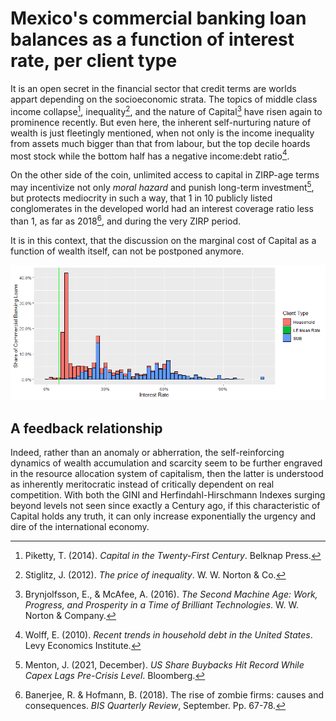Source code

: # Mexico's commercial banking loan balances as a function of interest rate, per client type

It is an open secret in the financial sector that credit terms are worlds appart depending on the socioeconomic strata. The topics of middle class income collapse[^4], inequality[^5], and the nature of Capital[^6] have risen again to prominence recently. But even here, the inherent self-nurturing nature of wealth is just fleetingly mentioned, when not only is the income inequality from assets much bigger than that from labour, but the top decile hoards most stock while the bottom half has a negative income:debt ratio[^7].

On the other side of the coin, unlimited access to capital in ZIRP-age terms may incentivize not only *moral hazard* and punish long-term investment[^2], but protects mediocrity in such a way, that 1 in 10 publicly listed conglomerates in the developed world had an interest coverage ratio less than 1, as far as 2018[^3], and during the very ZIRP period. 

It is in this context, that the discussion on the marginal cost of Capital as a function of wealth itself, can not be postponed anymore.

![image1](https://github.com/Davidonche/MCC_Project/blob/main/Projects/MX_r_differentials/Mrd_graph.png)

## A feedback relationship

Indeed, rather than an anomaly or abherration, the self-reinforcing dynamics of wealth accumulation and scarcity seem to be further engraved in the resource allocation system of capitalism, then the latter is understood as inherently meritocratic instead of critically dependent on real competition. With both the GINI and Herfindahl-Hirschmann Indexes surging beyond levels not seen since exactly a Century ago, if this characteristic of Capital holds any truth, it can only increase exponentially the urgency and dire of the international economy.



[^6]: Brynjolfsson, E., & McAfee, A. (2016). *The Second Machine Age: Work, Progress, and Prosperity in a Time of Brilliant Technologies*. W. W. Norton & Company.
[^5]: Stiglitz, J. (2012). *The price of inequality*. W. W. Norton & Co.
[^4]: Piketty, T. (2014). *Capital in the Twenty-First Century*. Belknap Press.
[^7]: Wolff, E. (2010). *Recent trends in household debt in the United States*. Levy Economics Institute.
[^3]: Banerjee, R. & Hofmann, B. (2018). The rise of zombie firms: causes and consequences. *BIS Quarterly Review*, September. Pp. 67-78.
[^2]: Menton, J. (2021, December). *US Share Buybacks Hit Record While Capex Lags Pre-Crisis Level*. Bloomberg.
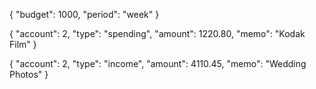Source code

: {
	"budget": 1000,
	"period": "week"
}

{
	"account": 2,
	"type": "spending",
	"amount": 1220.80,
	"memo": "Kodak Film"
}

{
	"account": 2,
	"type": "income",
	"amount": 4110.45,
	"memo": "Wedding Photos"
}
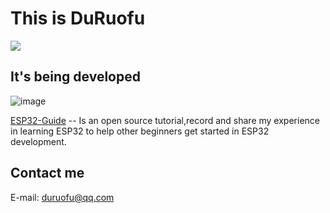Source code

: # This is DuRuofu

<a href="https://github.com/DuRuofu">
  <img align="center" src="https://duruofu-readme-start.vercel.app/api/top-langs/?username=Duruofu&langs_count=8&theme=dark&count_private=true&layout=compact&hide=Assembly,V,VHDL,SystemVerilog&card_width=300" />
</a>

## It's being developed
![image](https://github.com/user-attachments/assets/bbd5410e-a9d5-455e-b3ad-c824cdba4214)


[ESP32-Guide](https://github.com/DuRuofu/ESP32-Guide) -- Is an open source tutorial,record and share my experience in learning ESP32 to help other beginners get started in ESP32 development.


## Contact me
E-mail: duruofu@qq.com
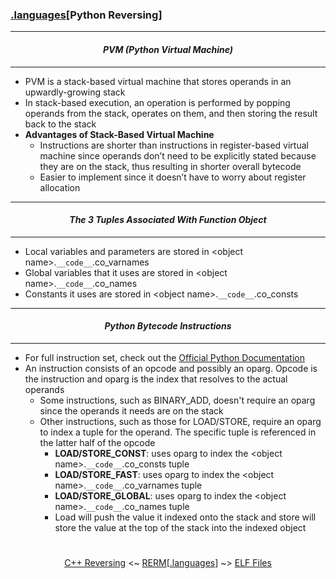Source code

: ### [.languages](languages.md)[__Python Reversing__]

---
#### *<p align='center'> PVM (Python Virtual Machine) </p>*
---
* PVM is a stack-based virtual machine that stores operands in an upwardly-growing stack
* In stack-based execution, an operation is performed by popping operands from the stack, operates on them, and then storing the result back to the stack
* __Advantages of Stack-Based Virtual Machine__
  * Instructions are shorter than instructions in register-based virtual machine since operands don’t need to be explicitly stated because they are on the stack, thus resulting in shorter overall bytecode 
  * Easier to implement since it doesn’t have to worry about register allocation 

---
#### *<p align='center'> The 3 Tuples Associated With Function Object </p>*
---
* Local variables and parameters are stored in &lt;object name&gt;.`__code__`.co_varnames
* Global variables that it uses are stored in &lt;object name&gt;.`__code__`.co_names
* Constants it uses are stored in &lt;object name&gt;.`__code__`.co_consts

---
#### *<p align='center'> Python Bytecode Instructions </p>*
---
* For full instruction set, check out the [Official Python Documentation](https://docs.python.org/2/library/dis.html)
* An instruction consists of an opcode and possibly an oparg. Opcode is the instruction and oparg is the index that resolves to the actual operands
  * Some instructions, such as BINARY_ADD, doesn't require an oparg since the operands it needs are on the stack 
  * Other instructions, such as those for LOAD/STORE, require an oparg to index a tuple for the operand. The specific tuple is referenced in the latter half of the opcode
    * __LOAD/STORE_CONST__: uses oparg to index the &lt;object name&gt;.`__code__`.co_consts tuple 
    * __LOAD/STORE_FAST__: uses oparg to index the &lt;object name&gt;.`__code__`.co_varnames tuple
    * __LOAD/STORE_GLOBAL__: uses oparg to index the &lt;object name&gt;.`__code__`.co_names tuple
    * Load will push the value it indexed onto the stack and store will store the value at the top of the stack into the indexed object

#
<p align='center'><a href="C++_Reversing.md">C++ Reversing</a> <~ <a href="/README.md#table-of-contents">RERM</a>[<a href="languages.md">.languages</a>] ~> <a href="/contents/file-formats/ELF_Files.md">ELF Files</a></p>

Work request. Please report the number of lines in this material holding the word "stored", and add no other words.

Completed task. 3